New Twists on Old Tales

In Linda Bamber’s new short story collection, convicts play Hamlet and characters from Othello run a modern-day English department

Linda Bamber

The inmates at a Missouri prison are staging Shakespeare’s Hamlet. “Big Hutch,” in for armed robbery, is playing Horatio: “ ‘I don’t see the conflict. I don’t see what Hamlet is dealing with, man. Aw, I should kill the king now. I shouldn’t kill him now. What’s the hullaballoo about,’ Big Hutch asks. ‘I couldn’t see somebody raping my daughter or something and just sitting around. No, no, no, no, no. I got to do you, man.’ ”

That’s an excerpt from “An Incarceration of Hamlets,” one of the stories that refracts Shakespeare’s plays through 21st-century minds and motivations in Linda Bamber’s witty and inventive short story collection Taking What I Like (Black Sparrow Books), which was chosen by National Public Radio commentator Ben Fountain as one of his top picks for books to read in 2013.

Bamber, an associate professor of English in the School of Arts and Sciences, does the unexpected, such as rewriting Othello and Desdemona as English department faculty members dealing with affirmative action hiring, to create what she calls “a bridge to the original texts” in a way that reveals their relevance to contemporary life.

Take Clare, a woman called on to play King Henry IV by a director casting without respect to gender, in the story “Playing Henry.” Clare needs to find Henry’s “aura,” and starts by studying the public demeanor of the contemporary American political commentator (and linguist) Noam Chomsky. The story takes place after the invasion of Iraq, and Chomsky is repeatedly seen on TV inveighing against it. But after Clare “has appropriated him for Art, it seems redundant for him to go on being Chomsky night after night. He seems part real and part invented, like historical drama.”

Later, Clare connects with King Henry on a personal level: “The happiest youth, he [Henry] says in despair, if shown his future life, would shut the book and sit him down and die. This is extreme, but the feeling it expresses is not outside Clare’s experience. . . . Her struggles over her children, the sense of loss she sometimes feels about her father, and finally her own divorce have on occasion been too much for her.”

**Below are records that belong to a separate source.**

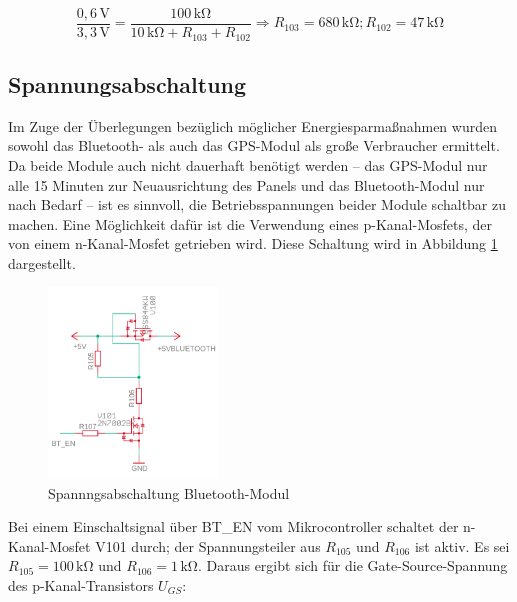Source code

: \begin{minipage}{\textwidth}
\begin{equation}\label{eq:Spannungsteiler5vb}
\frac {0,6\,\si{\volt}}{3,3\,\si{\volt}}{=}  \frac{100\,\si{\kilo\ohm}}{10\,\si{\kilo\ohm}+R_{103}+R_{102}} \Rightarrow R_{103}=680\,\si{\kilo\ohm}; R_{102}=47\,\si{\kilo\ohm}
\end{equation}
\end{minipage}



\subsection{Spannungsabschaltung}\label{subsec.Spannungsabschaltung}
Im Zuge der Überlegungen bezüglich möglicher Energiesparmaßnahmen wurden sowohl das Bluetooth- als auch das GPS-Modul als große Verbraucher ermittelt. Da beide Module auch nicht dauerhaft benötigt werden -- das GPS-Modul nur alle 15 Minuten zur Neuausrichtung des Panels und das Bluetooth-Modul nur nach Bedarf -- ist es sinnvoll, die Betriebsspannungen beider Module schaltbar zu machen. Eine Möglichkeit dafür ist die Verwendung eines p-Kanal-Mosfets, der von einem n-Kanal-Mosfet getrieben wird. Diese Schaltung wird in Abbildung \ref{fig.spgsabschaltung} dargestellt.

\begin{figure}[H]
  \centering
  \includegraphics[width=0.4\textwidth]{./img/spannungsabschaltung.png}
  \caption{Spannngsabschaltung Bluetooth-Modul}\label{fig.spgsabschaltung}
\end{figure}

Bei einem Einschaltsignal über BT\_EN vom Mikrocontroller schaltet der n-Kanal-Mosfet V101 durch; der Spannungsteiler aus $R_{105}$ und $R_{106}$ ist aktiv. Es sei $R_{105}=100\,\si{\kilo\ohm}$ und $R_{106}=1\,\si{\kilo\ohm}$. Daraus ergibt sich für die Gate-Source-Spannung des p-Kanal-Transistors $U_{GS}$:

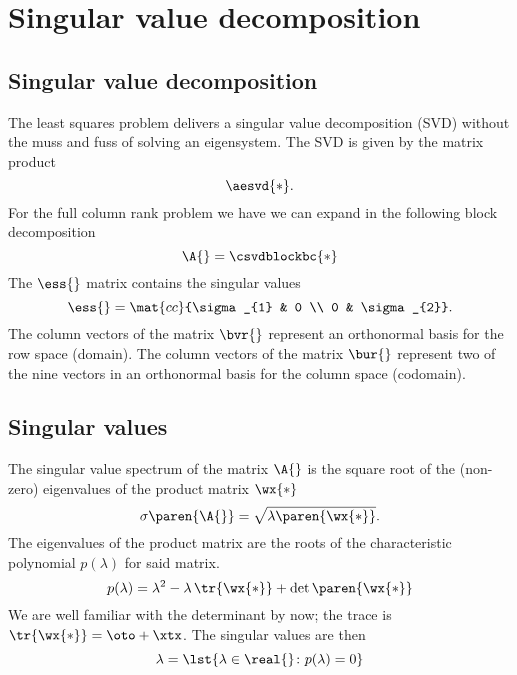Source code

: \section{\label{sec:bevington svd}Singular value decomposition}

\subsection{Singular value decomposition}
The least squares problem delivers a singular value decomposition (SVD) without the muss and fuss of solving an eigensystem. The SVD is given by the matrix product
  \begin{equation}
    \aesvd{*}.
  \end{equation}
For the full column rank problem we have we can expand in the following block decomposition
  \begin{equation}
    \A{} = \csvdblockbc{*}
    \label{eqn:ls block}
  \end{equation}
The $\ess{}$ matrix contains the singular values
  \begin{equation}
    \ess{} = \mat{cc}{\sigma_{1} & 0 \\ 0 & \sigma_{2}}.
  \end{equation}
The column vectors of the matrix $\bvr{}$ represent an orthonormal basis for the row space (domain). The column vectors of the matrix $\bur{}$ represent two of the nine vectors in an orthonormal basis for the column space (codomain).

\subsection{Singular values}
The singular value spectrum of the matrix $\A{}$ is the square root of the (non-zero) eigenvalues of the product matrix $\wx{*}$
  \begin{equation}
    \sigma \paren{\A{}} = \sqrt{\lambda\paren{\wx{*}}}.
  \end{equation}
The eigenvalues of the product matrix are the roots of the characteristic polynomial $p(\lambda)$ for said matrix.
  \begin{equation}
    p(\lambda) = \lambda^{2} - \lambda \, \tr{\wx{*}} + \det\paren{\wx{*}}
  \end{equation}
We are well familiar with the determinant by now; the trace is  $\tr{\wx{*}}=\oto+\xtx$. The singular values are then
\begin{equation}
    \lambda = \lst { \lambda \in \real{} \colon p(\lambda) = 0}
\end{equation}

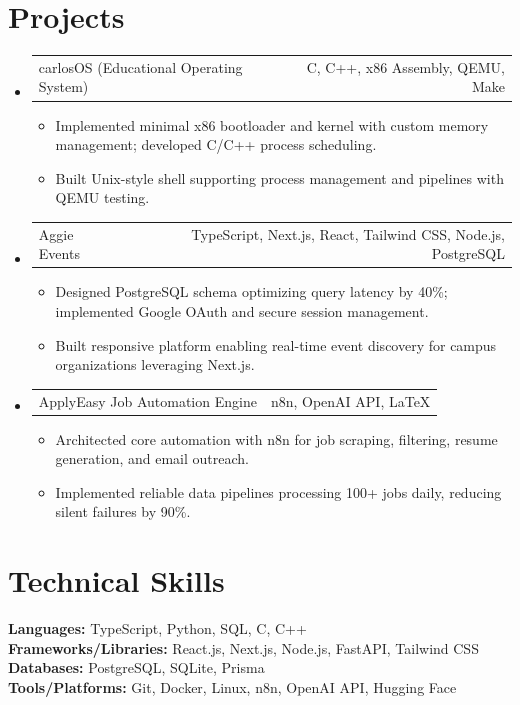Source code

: \documentclass[letterpaper,11pt]{article}
\makeatletter
\newcommand{\resumeItem}[1]{\item\small{{#1 \vspace{-2pt}}}}
\newcommand{\resumeProjectHeading}[2]{
    \item
    \begin{tabular*}{0.97\textwidth}{l@{\extracolsep{\fill}}r}
      \small#1 & #2 \\
    \end{tabular*}\vspace{-7pt}
}
\newcommand{\resumeSubHeadingListStart}{\begin{itemize}[leftmargin=0.15in, label={}]}
\newcommand{\resumeSubHeadingListEnd}{\end{itemize}}
\newcommand{\resumeItemListStart}{\begin{itemize}}
\newcommand{\resumeItemListEnd}{\end{itemize}\vspace{-5pt}}
\makeatother
\begin{document}
\section{Projects}
\resumeSubHeadingListStart

\resumeProjectHeading
{carlosOS (Educational Operating System)}{C, C++, x86 Assembly, QEMU, Make}
\resumeItemListStart
\resumeItem{Implemented minimal x86 bootloader and kernel with custom memory management; developed C/C++ process scheduling.}
\resumeItem{Built Unix-style shell supporting process management and pipelines with QEMU testing.}
\resumeItemListEnd

\resumeProjectHeading
{Aggie Events}{TypeScript, Next.js, React, Tailwind CSS, Node.js, PostgreSQL}
\resumeItemListStart
\resumeItem{Designed PostgreSQL schema optimizing query latency by 40\%; implemented Google OAuth and secure session management.}
\resumeItem{Built responsive platform enabling real-time event discovery for campus organizations leveraging Next.js.}
\resumeItemListEnd

\resumeProjectHeading
{ApplyEasy Job Automation Engine}{n8n, OpenAI API, LaTeX}
\resumeItemListStart
\resumeItem{Architected core automation with n8n for job scraping, filtering, resume generation, and email outreach.}
\resumeItem{Implemented reliable data pipelines processing 100+ jobs daily, reducing silent failures by 90\%.}
\resumeItemListEnd

\resumeSubHeadingListEnd

\section{Technical Skills}
\begin{itemize}[leftmargin=0.15in, label={}]
  \small{\item{
    \textbf{Languages:} TypeScript, Python, SQL, C, C++ \\
    \textbf{Frameworks/Libraries:} React.js, Next.js, Node.js, FastAPI, Tailwind CSS \\
    \textbf{Databases:} PostgreSQL, SQLite, Prisma \\
    \textbf{Tools/Platforms:} Git, Docker, Linux, n8n, OpenAI API, Hugging Face
  }}
\end{itemize}
\end{document}
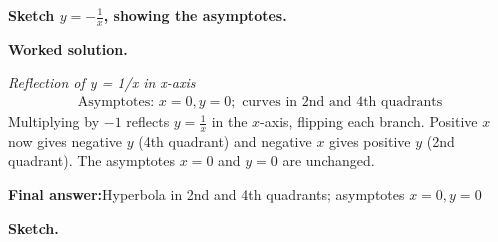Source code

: \documentclass[11pt]{article}
\newcommand{\question}[1]{\par\medskip\noindent\textbf{#1}\par}
\begin{document}
\question{Sketch \( y = -\frac{1}{x} \), showing the asymptotes.}

\textbf{Worked solution.}

\textit{Reflection of y = 1/x in x-axis}
\[\begin{gathered}
\text{Asymptotes: } x = 0, y = 0; \text{ curves in 2nd and 4th quadrants}
\end{gathered}\]
Multiplying by \(-1\) reflects \( y = \tfrac{1}{x} \) in the \( x \)-axis, flipping each branch. Positive \( x \) now gives negative \( y \) (4th quadrant) and negative \( x \) gives positive \( y \) (2nd quadrant). The asymptotes \( x = 0 \) and \( y = 0 \) are unchanged.

\begin{answerbox}
\textbf{Final answer:}\quad Hyperbola in 2nd and 4th quadrants; asymptotes \(\displaystyle x = 0, y = 0\)
\end{answerbox}
\textbf{Sketch.}
\end{document}
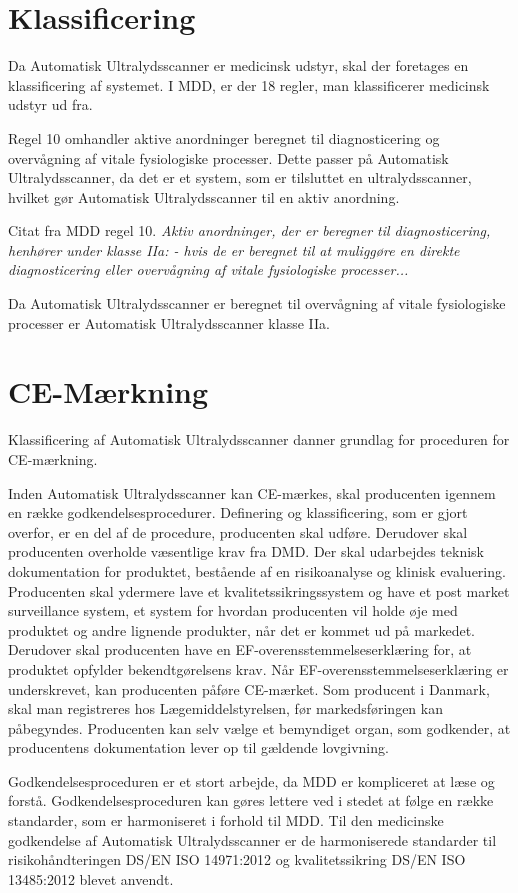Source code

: \section{Klassificering}
Da Automatisk Ultralydsscanner er medicinsk udstyr, skal der foretages en klassificering af systemet. I MDD, er der 18 regler, man klassificerer medicinsk udstyr ud fra. 

Regel 10 omhandler aktive anordninger beregnet til diagnosticering og overvågning af vitale fysiologiske processer. Dette passer på Automatisk Ultralydsscanner, da det er et system, som er tilsluttet en ultralydsscanner, hvilket gør Automatisk Ultralydsscanner til en aktiv anordning.  

Citat fra MDD regel 10. 
\emph{Aktiv anordninger, der er beregner til diagnosticering, henhører under klasse IIa: - hvis de er beregnet til at muliggøre en direkte diagnosticering eller overvågning af vitale fysiologiske processer...}

Da Automatisk Ultralydsscanner er beregnet til overvågning af vitale fysiologiske processer er Automatisk Ultralydsscanner klasse IIa. 

\section{CE-Mærkning}
Klassificering af Automatisk Ultralydsscanner danner grundlag for proceduren for CE-mærkning. 

Inden Automatisk Ultralydsscanner kan CE-mærkes, skal producenten igennem en række godkendelsesprocedurer. Definering og klassificering, som er gjort overfor, er en del af de procedure, producenten skal udføre. Derudover skal producenten overholde væsentlige krav fra DMD. Der skal udarbejdes teknisk dokumentation for produktet, bestående af en risikoanalyse og klinisk evaluering. Producenten skal ydermere lave et kvalitetssikringssystem og have et post market surveillance system, et system for hvordan producenten vil holde øje med produktet og andre lignende produkter, når det er kommet ud på markedet. Derudover skal producenten have en EF-overensstemmelseserklæring for, at produktet opfylder bekendtgørelsens krav. Når EF-overensstemmelseserklæring er underskrevet, kan producenten påføre CE-mærket. Som producent i Danmark, skal man registreres hos Lægemiddelstyrelsen, før markedsføringen kan påbegyndes. Producenten kan selv vælge et bemyndiget organ, som godkender, at producentens dokumentation lever op til gældende lovgivning. \cite{Klasse} 

Godkendelsesproceduren er et stort arbejde, da MDD er kompliceret at læse og forstå. Godkendelsesproceduren kan gøres lettere ved i stedet at følge en række standarder, som er harmoniseret i forhold til MDD. Til den medicinske godkendelse af Automatisk Ultralydsscanner er de harmoniserede standarder til risikohåndteringen DS/EN ISO 14971:2012 \cite{14971} og kvalitetssikring DS/EN ISO 13485:2012 \cite{13485} blevet anvendt. 

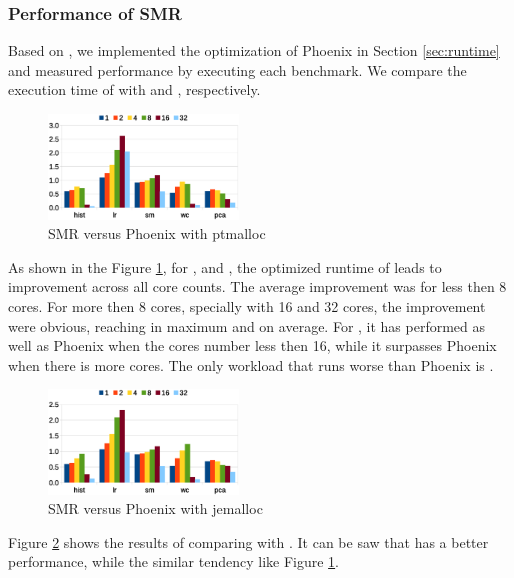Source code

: \subsubsection{Performance of SMR}
Based on \myth, we implemented the optimization of Phoenix in Section \ref{sec:runtime} and measured \myds performance by executing each benchmark. 
We compare the execution time of \myds with  and , respectively.
\begin{figure}[!h!t]  
	\centering
	\includegraphics[width=0.45\textwidth]{eps/dmr_time_array.eps}
	\caption{SMR versus Phoenix with ptmalloc}
	\label{fig:smr:time:ptmalloc}
\end{figure}


As shown in the Figure \ref{fig:smr:time:ptmalloc}, for ,  and , the optimized runtime of \myds leads to improvement across all core counts.
The average improvement was  for less then 8 cores.
For more then 8 cores, specially with 16 and 32 cores, the improvement were obvious, reaching  in maximum and  on average.
For , it has performed as well as Phoenix when the cores number less then 16, while it surpasses Phoenix when there is more cores.
The only workload that \myds runs worse than Phoenix is .
\begin{figure}[!h!t]  
	\centering
	\includegraphics[width=0.45\textwidth]{eps/dmr_time_jemalloc.eps}
	\caption{SMR versus Phoenix with jemalloc}
	\label{fig:smr:time:jemalloc}
\end{figure}
Figure \ref{fig:smr:time:jemalloc} shows the results of \myds comparing with . 
It can be saw that  has a better performance, while the similar tendency like Figure \ref{fig:smr:time:ptmalloc}.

Each of the stories, Bamber says, reflects issues that she’s been thinking about from her own life and from society. “Cleopatra and Anthony” is about empire, for instance, while “Playing Henry” is about the George W. Bush administration and “that particular kind of patriotism that means making people afraid so they’ll go to war.”

But Bamber stresses that she never starts writing with a didactic purpose in mind. She says her concerns as a citizen and as a woman come up “not because I want to make a point, but because of who I am. These issues are as much a part of me as my literary self.”

Another theme running through the book is that our lives have many dimensions, and that no individual can be reduced to a simple definition. “I am always fascinated by the way in which human beings just don’t add up,” Bamber says. “In the story ‘Incarcerations of Hamlets,’ my rapists and murderers get Hamlet as much as I get it, and they give everything they have to performing and understanding these plays.”

Not all the stories are Shakespeare-based. “The Gross Clinic” examines life through the art of the 19th-century painter Thomas Eakins. And then there is “Time to Teach Jane Eyre Again,” which will ring true for anyone who has ever gone through the angst of how best to teach a novel.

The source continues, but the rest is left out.